When Kurtz said nothing, Gonzaga said, "And odd to find you in a place like Knob Gobbler's."

Kurtz shrugged. "I heard that you were hunting for me. I figured I'd find you there."

The bodyguard next to the don thumbed back the hammer on his gun. Toma Gonzaga shook his head, smiled slightly, and set his left hand lightly on the pistol. Eyes never leaving Kurtz, the glowering bodyguard lowered the hammer.

"You're trying to provoke me, Mr. Kurtz," said Gonzaga. "Although in the current circumstances, I have no idea why. I presume you heard that my father exiled me to Florida eight years ago when he found out I was a homosexual."

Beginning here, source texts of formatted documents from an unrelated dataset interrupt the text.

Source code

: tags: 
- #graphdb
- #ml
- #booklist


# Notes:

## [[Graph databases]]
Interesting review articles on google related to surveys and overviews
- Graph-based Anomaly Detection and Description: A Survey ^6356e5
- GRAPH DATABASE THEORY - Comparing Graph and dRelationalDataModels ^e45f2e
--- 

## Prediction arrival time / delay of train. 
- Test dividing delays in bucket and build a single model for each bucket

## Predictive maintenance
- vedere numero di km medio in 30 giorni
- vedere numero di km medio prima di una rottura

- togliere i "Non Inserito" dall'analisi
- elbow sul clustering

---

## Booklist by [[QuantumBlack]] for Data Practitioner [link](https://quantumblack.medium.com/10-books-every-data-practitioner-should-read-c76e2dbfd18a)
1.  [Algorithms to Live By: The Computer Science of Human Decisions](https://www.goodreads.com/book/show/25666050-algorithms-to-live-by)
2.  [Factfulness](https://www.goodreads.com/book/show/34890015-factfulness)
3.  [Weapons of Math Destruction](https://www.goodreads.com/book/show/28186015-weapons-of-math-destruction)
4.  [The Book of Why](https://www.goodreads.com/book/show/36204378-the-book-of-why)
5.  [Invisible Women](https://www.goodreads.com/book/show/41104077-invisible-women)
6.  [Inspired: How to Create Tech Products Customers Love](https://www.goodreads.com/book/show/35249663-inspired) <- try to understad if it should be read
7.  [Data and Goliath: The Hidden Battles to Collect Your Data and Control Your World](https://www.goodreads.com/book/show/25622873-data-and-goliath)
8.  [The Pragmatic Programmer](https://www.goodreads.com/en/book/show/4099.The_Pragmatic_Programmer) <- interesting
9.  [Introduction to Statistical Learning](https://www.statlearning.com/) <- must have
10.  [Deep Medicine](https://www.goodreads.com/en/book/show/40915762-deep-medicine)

"I thought all you guys preferred the term 'gay' these days," said Kurtz.

"No, I prefer 'homosexual, or even 'queer, " said Gonzaga. "'Fag' will do in a pinch."

"Truth in advertising?"

"Something like that. Most of my homosexual acquaintances over the years have been anything but gay people, Mr. Kurtz. In the old meaning of the term, I mean."

Kurtz shrugged. There must be some subject that would interest him less—football, perhaps—but he'd be hard-pressed to find it.

Gonzaga's cell phone buzzed and the man answered it without speaking. While he was listening, Kurtz studied his face. His father—Emilio—had been an outstandingly ugly man, looking like some mad scientist had transplanted the head of a carp onto the body of a bull. Toma, who looked to be in his early forties, had the same barrel chest and short legs, but he was rather handsome in an older-Tony-Curtis sort of way. His lips were full and sensuous like his father's, but looked to be curled more from habits of laughter than the way his father's fat lips had curled with cruelty. Gonzaga's eyes were a light blue and his gray hair was cut short. He wore a stylish and expensive gray suit, with brown shoes so leathery soft that it looked as if you could fold them into your pocket after wearing them.

Gonzaga folded the phone instead and slipped it into his pocket. "You'll be relieved to know that Bernard has regained consciousness, more or less, although you may have broken two or three of his ribs."